Exercise instructions
Once the line with "## About the heartbeat." is found in the data, output it and each following line exactly, up to and including the line with "Talk to us in", and nothing before or after.

━━ The data

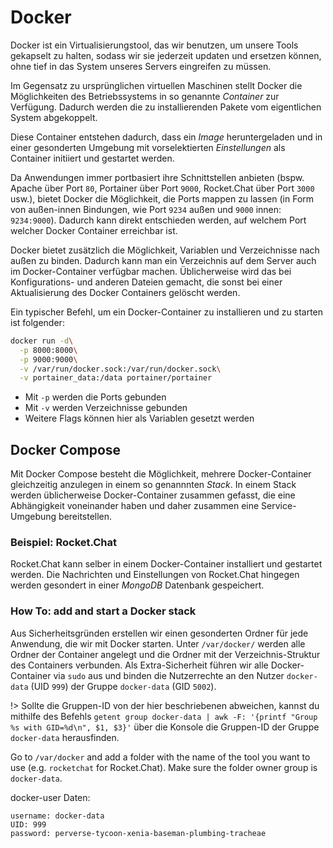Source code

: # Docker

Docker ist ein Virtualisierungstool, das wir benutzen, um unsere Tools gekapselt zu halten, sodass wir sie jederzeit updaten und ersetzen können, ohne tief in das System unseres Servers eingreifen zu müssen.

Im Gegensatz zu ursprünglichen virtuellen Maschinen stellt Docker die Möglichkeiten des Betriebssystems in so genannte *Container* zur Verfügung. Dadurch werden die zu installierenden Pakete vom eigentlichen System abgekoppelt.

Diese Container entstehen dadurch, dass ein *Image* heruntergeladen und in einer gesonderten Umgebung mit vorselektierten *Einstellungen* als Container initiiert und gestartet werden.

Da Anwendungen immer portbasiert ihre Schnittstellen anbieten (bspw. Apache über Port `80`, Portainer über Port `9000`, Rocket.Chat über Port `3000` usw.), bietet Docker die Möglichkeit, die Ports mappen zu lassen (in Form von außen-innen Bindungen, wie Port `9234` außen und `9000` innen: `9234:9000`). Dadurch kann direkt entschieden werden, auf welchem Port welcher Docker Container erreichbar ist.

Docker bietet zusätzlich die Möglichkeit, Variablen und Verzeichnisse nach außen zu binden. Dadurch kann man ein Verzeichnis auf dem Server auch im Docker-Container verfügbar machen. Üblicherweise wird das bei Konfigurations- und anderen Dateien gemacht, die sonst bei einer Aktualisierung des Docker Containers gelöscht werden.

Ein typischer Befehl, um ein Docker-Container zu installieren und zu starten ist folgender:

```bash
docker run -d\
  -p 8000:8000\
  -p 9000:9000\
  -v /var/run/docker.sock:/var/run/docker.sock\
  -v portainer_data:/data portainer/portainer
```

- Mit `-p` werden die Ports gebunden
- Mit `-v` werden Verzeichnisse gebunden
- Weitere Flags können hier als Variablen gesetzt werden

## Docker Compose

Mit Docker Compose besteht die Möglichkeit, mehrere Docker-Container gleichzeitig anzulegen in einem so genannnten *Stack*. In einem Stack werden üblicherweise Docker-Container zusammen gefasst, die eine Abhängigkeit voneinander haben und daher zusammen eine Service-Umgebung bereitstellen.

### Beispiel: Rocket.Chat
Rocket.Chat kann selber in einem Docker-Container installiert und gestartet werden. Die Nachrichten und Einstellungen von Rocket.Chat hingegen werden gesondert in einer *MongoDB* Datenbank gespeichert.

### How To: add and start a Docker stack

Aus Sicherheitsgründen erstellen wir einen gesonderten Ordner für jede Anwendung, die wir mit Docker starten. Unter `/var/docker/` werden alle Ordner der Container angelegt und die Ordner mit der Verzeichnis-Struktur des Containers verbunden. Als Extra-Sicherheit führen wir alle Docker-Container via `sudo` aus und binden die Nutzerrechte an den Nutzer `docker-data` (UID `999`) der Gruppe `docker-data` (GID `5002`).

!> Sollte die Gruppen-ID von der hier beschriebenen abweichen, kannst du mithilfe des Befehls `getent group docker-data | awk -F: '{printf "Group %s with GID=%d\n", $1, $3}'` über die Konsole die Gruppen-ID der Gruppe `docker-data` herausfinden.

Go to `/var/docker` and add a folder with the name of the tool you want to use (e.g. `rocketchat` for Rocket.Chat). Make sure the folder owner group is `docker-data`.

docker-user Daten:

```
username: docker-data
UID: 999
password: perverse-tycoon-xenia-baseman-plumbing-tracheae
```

━━━━
━━ The data

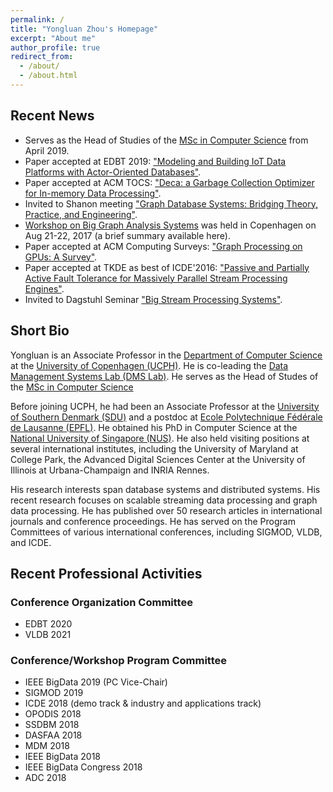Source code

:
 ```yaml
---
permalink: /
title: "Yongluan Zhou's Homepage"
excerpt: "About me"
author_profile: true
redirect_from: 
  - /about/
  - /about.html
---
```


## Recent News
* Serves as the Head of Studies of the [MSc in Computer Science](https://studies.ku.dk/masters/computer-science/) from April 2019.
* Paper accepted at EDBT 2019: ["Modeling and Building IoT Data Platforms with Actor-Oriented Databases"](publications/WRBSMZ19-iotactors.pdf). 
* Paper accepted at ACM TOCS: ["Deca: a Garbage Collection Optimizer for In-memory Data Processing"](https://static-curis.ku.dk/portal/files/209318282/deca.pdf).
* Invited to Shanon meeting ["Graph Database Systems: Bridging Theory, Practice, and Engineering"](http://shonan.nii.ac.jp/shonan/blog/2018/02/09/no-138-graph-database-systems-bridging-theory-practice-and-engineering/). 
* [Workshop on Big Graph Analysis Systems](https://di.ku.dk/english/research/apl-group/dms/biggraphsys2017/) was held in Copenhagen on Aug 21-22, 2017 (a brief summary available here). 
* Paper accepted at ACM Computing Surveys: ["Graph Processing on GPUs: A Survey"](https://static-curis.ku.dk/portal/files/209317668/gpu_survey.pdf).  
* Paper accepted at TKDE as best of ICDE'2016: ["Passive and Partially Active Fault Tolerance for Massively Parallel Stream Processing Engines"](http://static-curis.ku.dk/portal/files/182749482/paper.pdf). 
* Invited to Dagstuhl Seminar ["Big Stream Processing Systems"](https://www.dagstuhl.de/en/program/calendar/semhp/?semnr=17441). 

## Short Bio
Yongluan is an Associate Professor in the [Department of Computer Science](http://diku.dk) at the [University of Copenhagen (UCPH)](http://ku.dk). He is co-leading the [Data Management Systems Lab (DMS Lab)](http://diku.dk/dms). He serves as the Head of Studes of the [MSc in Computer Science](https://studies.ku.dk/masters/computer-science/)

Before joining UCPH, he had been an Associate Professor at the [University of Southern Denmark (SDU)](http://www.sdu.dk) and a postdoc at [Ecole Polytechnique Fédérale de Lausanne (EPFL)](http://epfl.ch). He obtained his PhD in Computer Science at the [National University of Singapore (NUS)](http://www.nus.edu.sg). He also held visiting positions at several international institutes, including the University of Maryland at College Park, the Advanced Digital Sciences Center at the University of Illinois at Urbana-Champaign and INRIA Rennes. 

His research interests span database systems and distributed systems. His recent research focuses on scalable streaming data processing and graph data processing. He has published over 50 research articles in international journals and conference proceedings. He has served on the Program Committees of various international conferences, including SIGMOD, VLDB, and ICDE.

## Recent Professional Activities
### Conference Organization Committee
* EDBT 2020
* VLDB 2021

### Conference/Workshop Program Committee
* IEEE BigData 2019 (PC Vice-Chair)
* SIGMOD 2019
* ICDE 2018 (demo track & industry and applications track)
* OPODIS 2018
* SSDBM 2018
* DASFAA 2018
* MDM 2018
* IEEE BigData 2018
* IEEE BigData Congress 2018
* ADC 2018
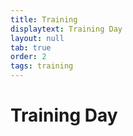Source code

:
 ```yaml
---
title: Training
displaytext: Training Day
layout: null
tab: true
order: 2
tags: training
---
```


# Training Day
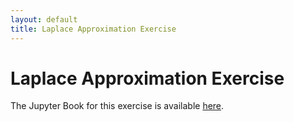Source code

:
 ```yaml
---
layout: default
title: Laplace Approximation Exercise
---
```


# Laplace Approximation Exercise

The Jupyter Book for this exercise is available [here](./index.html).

━━━━
━━ The data

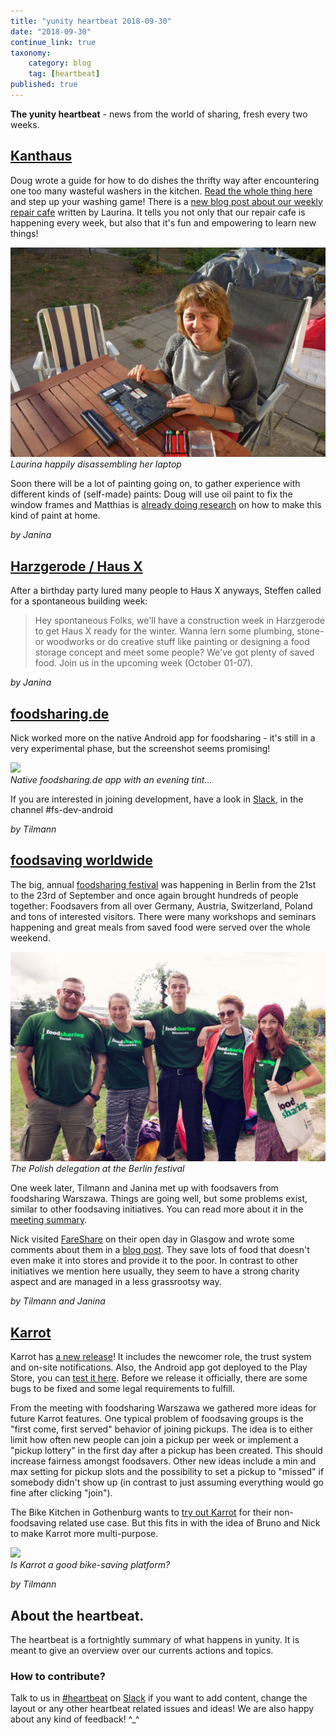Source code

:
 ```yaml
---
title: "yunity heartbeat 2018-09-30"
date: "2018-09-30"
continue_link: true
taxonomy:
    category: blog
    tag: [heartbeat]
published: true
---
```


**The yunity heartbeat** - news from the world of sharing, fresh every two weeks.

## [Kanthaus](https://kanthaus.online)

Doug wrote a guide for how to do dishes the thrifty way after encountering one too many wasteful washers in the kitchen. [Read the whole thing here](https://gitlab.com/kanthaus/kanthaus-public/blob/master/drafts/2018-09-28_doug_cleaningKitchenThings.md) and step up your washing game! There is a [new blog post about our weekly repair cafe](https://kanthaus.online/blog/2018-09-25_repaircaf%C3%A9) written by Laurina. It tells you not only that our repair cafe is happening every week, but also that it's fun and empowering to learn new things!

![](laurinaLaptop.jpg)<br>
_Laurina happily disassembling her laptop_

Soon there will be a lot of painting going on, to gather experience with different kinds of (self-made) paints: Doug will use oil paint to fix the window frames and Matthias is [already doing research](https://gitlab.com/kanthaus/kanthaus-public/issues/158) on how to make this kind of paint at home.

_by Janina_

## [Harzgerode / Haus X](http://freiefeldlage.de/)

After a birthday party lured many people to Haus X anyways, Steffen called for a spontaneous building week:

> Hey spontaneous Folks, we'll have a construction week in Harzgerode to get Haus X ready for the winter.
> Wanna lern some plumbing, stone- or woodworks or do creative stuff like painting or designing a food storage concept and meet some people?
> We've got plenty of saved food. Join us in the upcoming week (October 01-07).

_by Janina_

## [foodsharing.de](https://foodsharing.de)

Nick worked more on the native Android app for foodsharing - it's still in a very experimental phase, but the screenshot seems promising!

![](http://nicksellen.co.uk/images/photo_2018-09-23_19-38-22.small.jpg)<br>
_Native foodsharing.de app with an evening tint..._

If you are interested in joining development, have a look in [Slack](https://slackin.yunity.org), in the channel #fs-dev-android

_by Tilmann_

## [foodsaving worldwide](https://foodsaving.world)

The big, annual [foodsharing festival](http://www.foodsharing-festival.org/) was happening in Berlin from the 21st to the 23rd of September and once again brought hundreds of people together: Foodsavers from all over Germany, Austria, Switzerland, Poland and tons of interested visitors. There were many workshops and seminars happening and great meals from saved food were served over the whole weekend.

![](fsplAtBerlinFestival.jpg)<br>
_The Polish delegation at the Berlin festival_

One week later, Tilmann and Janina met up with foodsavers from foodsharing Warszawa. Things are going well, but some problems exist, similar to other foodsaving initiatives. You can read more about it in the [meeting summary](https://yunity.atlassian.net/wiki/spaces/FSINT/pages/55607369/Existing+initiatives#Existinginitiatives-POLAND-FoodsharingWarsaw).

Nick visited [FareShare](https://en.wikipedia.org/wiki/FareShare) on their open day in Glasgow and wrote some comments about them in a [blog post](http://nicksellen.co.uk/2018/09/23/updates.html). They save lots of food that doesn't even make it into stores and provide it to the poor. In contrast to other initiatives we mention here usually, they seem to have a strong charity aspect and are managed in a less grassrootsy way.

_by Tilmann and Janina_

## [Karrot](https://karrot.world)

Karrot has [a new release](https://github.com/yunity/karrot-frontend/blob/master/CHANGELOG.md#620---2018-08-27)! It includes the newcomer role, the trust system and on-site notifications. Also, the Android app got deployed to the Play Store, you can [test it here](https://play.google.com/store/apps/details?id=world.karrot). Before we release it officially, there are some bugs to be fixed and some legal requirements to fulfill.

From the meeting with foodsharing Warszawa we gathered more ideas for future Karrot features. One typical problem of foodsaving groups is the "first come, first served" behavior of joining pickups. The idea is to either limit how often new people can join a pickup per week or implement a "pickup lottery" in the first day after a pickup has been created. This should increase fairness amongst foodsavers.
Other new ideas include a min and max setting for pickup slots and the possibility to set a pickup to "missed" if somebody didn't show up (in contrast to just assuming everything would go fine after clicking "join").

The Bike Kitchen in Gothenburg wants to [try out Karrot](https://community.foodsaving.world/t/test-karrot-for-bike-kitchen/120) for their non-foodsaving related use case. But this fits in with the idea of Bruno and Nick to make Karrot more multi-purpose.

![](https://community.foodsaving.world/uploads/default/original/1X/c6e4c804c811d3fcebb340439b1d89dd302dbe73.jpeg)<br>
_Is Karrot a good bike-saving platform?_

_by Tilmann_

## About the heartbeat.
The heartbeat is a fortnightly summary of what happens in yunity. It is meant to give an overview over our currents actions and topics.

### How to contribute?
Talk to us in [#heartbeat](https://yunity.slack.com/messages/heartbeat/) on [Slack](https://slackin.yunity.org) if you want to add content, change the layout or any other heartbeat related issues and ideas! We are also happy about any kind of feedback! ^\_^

━━━━

Result of the task
## About the heartbeat.
The heartbeat is a fortnightly summary of what happens in yunity. It is meant to give an overview over our currents actions and topics.

### How to contribute?
Talk to us in [#heartbeat](https://yunity.slack.com/messages/heartbeat/) on [Slack](https://slackin.yunity.org) if you want to add content, change the layout or any other heartbeat related issues and ideas! We are also happy about any kind of feedback! ^\_^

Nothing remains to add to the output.